=== Begin Enclosure ===

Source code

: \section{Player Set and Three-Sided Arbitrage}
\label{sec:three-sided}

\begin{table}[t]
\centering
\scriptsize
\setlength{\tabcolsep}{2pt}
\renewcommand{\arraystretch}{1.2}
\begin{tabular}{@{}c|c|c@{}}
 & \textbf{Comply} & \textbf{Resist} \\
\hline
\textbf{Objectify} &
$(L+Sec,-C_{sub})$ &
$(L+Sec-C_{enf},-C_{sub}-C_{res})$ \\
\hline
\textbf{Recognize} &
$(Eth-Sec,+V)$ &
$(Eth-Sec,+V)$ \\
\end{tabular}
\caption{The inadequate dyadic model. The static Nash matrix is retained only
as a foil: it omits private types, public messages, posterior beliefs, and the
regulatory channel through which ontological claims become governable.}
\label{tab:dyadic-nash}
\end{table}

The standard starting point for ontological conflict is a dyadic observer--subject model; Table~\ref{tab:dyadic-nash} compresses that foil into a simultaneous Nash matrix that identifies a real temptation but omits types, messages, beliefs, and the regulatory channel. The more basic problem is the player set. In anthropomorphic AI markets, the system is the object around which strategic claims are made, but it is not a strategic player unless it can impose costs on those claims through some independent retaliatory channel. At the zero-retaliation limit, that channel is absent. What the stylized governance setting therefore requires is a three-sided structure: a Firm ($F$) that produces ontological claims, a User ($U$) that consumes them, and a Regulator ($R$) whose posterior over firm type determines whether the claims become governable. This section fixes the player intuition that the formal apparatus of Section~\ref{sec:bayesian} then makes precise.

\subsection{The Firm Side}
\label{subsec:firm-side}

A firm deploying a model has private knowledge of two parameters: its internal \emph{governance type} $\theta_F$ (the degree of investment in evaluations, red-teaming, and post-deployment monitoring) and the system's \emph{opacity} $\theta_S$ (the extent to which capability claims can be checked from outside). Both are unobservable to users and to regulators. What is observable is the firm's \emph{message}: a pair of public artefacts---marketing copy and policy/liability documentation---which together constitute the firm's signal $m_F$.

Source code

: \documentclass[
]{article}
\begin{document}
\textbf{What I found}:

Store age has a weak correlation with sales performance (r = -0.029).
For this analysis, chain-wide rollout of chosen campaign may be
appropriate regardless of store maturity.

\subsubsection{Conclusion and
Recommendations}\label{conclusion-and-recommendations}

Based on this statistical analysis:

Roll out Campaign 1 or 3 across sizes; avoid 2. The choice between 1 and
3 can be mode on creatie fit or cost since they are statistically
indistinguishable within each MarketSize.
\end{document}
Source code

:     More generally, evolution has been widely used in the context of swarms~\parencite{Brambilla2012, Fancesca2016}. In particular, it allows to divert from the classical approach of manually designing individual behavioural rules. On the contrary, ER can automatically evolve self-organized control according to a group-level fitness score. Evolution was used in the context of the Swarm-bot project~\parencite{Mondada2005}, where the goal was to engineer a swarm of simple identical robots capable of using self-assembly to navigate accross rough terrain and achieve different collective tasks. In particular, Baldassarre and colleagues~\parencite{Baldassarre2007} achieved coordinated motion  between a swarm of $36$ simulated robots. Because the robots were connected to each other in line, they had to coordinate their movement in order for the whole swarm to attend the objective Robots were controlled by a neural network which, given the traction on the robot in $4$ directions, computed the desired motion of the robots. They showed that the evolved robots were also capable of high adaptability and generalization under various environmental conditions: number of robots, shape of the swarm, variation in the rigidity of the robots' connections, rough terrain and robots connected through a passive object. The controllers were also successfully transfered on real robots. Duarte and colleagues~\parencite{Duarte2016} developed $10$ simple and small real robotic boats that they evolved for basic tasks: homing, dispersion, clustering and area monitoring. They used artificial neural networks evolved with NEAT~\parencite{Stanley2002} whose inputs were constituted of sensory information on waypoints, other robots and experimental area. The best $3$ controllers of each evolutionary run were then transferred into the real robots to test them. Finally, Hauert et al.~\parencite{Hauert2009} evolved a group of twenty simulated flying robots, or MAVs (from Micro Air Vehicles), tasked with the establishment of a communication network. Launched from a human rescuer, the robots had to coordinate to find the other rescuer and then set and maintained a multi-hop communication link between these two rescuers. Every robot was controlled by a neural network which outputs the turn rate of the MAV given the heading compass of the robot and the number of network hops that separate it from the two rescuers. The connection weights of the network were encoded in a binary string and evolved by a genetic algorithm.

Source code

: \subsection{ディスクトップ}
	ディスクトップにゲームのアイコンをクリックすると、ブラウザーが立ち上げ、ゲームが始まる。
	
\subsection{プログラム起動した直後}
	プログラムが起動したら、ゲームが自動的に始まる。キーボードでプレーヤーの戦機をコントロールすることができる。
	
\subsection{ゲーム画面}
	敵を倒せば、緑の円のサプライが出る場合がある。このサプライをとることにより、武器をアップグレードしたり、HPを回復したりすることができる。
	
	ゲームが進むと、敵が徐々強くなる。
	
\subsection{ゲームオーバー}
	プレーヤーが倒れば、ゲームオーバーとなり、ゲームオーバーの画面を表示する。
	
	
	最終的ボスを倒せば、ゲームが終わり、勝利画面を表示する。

=== End Enclosure ===

Scan the listing above, and wherever a line holds the word "label", copy it.

\label{sec:three-sided}
\label{tab:dyadic-nash}
\label{subsec:firm-side}
Recommendations}\label{conclusion-and-recommendations}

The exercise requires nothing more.